Glass Recycling

Read Part 1 of this article here.

Take an empty beer bottle. We can either throw that glass bottle away or recycle it.

Assume for a moment that we all want what’s best for the planet. Assume, therefore, that we want to use as few resources as possible.

Should we recycle our beer bottle, then? Or should we throw it away?

And how do we know?

Do we believe the Al Gore’s of the world, who assert what we should do, for no other reason than that they assert it? Or do we look into the actual data ourselves?

Ask yourself this:

If recycling is more expensive than using new materials, can it really be more efficient?

The free market prices its resources by what’s called opportunity cost.

Opportunity cost is not arbitrary.

It means that producers won’t choose packaging which costs more if that packaging is identical (or inferior) to other options.

For years now, many of you have spent thousands upon thousands upon thousands of hours sorting, washing, de-labeling, and resorting bottles so that these bottles could be recycled.

The horrible truth of the matter is that most of these hours have been a complete waste, the very thing you sought to avoid.

But more than that: the environment is worse off because of your efforts.

Most of the glass you’ve worked hard to have recycled is now resting in some landfill – via a very circuitous, and very costly, route.

That’s a fact.

Here are a few more:

Recycled glass is called cullet.

The process of producing cullet consists of grinding up glass, which in turn requires machines and much electricity.

Recycling glass is a thoroughly industrial process, make no mistake.

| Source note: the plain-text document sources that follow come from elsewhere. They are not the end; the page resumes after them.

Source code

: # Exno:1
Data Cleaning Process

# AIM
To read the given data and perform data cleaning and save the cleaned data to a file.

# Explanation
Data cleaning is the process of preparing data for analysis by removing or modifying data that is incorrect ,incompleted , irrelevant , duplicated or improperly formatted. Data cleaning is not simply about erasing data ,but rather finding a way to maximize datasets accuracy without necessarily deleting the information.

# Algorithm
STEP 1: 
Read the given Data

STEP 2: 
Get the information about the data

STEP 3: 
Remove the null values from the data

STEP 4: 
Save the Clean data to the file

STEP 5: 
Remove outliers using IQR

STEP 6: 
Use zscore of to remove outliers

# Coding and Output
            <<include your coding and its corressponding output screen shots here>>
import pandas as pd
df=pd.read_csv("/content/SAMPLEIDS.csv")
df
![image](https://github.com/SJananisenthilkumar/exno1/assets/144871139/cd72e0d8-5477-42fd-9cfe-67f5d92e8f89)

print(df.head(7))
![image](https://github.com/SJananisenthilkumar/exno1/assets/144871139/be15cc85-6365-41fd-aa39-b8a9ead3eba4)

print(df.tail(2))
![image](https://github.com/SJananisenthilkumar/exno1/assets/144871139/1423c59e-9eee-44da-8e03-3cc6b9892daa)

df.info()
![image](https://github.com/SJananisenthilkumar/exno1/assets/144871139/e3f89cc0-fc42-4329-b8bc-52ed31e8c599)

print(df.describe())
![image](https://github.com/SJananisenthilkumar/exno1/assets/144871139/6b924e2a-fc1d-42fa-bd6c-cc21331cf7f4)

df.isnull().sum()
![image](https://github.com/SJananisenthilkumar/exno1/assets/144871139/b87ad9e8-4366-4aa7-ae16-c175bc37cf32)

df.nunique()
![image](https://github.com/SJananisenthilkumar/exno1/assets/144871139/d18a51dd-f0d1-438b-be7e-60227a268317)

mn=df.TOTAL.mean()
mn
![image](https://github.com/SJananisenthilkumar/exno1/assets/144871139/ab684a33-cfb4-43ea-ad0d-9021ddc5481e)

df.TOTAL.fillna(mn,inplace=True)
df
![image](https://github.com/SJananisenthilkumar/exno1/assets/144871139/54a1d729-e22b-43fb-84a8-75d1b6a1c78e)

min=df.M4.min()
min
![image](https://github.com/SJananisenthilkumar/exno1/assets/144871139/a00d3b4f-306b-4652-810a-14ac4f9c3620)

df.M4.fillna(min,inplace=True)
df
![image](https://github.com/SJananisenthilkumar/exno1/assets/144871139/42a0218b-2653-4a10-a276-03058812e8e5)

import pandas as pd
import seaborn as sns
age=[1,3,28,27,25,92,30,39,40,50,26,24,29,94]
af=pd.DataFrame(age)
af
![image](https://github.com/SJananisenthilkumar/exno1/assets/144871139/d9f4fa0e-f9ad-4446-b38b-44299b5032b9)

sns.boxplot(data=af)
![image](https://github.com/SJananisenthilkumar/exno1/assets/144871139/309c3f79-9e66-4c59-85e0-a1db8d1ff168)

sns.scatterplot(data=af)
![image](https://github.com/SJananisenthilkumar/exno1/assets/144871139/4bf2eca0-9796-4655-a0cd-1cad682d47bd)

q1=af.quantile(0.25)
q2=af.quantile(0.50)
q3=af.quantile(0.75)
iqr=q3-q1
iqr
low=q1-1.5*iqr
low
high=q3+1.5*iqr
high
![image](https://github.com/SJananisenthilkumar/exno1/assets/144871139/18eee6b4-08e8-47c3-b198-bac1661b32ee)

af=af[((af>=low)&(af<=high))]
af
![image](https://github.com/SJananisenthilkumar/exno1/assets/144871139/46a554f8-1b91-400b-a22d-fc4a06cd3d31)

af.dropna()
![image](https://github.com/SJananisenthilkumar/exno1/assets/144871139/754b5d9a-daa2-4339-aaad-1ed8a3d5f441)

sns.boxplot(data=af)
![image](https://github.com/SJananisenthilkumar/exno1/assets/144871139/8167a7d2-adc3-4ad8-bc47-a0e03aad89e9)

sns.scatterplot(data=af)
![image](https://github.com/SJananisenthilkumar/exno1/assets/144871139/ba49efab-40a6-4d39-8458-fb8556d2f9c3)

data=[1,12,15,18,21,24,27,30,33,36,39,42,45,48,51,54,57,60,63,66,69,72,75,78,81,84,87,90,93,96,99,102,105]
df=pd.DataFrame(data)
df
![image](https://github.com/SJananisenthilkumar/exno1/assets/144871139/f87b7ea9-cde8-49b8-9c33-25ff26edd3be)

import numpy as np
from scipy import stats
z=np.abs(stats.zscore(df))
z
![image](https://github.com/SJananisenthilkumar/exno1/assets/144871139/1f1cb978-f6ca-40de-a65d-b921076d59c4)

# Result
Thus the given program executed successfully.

Cullet glass is full of additives, contaminants, and impurities, most of which are trapped within the cullet, so that they remain harmless. If, however, someone again melts the glass, which is precisely what happens when it is recycled, these contaminants are released into the earth, water, and air.

Different colored glasses cannot be merged for bottles.

Mixed cullet is, for the most part, useless.

Clear glass and green glass are usually landfilled.

Glass broken beyond a certain point is landfilled.

Amber glass is the only recyclable glass that’s remotely in demand.

Silica – also known as sand, which is what glass is made of – is exceptionally cheap and exceptionally abundant.

Silica production is not a danger to the environment, by any standard. Indeed, silica is made into glass without any extra steps or expense, unlike recycled glass, which is much more involved and much more environmentally unfriendly.

That is why virgin glass is cheaper than cullet glass. It also, incidentally, provides you with a critical clue into something you should know the next time you ponder whether to throw your bottles into the trash, or into the recycling bin.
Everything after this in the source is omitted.